If an object cannot be “thermalised” (presumably this means “made warmer”) by IR radiation from cooler objects, the key question is how can the object know which IR photons come from cooler objects (and should not be absorbed) and which come from warmer objects (and should be absorbed). All objects emit photons with a distribution of wavelengths, the distribution depends on the effective temperature of the object, but that can only be determined by looking at the distribution of the wavelengths of photons it emits, not a single photon.
Well I’m rather glad that I exhausted my interest in this thread some time ago. Why David, and Richard are still here taking all this abuse, I cannot fathom.

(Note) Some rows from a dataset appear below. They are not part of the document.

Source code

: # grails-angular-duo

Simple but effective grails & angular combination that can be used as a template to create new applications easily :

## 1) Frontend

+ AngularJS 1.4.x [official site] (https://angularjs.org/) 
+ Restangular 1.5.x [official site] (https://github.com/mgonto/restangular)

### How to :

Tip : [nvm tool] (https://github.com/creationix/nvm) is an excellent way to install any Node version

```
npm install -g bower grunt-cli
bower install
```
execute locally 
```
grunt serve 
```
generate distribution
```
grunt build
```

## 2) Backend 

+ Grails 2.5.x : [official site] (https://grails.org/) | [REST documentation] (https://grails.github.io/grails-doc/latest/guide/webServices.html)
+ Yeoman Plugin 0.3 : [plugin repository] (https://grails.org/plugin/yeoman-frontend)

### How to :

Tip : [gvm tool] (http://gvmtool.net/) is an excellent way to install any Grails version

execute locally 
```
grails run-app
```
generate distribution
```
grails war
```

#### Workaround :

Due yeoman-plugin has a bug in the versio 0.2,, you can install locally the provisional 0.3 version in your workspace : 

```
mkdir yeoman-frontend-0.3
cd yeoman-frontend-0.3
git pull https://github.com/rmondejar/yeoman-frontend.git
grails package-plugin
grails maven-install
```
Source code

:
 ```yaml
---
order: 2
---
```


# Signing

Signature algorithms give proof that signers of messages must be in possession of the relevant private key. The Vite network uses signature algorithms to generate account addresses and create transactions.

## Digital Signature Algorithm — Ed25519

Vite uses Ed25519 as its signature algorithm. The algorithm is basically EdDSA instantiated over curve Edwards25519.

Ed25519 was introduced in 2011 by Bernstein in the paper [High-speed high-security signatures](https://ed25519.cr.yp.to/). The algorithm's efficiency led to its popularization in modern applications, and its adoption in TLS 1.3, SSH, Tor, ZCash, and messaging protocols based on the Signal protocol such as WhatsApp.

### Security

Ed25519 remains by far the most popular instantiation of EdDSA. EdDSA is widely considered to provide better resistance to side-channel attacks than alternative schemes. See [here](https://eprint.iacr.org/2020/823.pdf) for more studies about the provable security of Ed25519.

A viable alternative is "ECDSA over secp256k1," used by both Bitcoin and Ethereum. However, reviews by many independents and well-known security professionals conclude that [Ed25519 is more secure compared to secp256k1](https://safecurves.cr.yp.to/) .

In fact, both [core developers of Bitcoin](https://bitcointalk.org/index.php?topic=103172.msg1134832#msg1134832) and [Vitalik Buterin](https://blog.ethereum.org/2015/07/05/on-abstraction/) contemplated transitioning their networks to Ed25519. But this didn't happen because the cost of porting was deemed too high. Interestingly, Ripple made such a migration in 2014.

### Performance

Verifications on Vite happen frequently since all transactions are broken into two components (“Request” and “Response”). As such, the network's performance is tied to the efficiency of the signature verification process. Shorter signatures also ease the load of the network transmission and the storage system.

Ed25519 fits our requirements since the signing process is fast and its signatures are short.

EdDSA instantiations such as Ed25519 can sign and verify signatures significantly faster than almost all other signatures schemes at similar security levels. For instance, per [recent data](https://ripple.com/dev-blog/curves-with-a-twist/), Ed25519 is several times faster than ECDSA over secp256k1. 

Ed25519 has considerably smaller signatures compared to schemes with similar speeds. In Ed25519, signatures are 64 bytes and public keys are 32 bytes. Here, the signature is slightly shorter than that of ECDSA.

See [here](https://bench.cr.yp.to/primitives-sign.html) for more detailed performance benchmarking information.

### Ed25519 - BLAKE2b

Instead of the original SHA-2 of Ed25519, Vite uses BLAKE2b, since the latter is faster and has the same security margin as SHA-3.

I always learn some stuff here. I had no idea there were “Translational Temperatures” and “Rotational Temperatures”, but if Phil says there are, that is good enough for me. Evidently they relate to the internal resonance excitation modes of certain molecules, and hence belong in the realm of quantum mechanics of real materials.
I’ve been outside of academia for more than half a century, and left before developing quantum mechanics at my finger tips.
So I can’t actually cite any peer reviewed papers on experimental observations of isothermal bodies anywhere in the universe. So for all I know, there may not be ANY such thing as an isothermal object, anywhere in the universe. I also can’t cite any peer reviewed papers on experimental observations of 100 percent absorption of EM radiation by any physical body or bodies.
So I’d be happy to read such papers if those who know about them would cite references. I do still have inside connections at my alma mater, and can get papaers from behind paywalls, if I need them.
But based on what I have read, I would say that black body radiation theory, is a solution in search of a problem; since Planck’s black body radiation derivation explains no actual experimental observations anybody ever made, that I am aware of. It may involve matter consisting of “particles” which thermally interract (collide with each other) but it takes no acount of whether those particles comprise a solid, or a liquid or a gas; it doesn’t even involve any properties at all of any of those particles.
So we have a theoretical model of something that nobody has ever experimentally observed, since none of the ingredients exist anywhere.
The Stefan-Boltzmann Law is of course nothing but the definite integral of the Planck radiation law, over all frequencies or wavelengths. If I’m not mistaken, a form of S-B was derived from statistical mechanics, and ordinary classical thermodynamics; well just the T^4 part was.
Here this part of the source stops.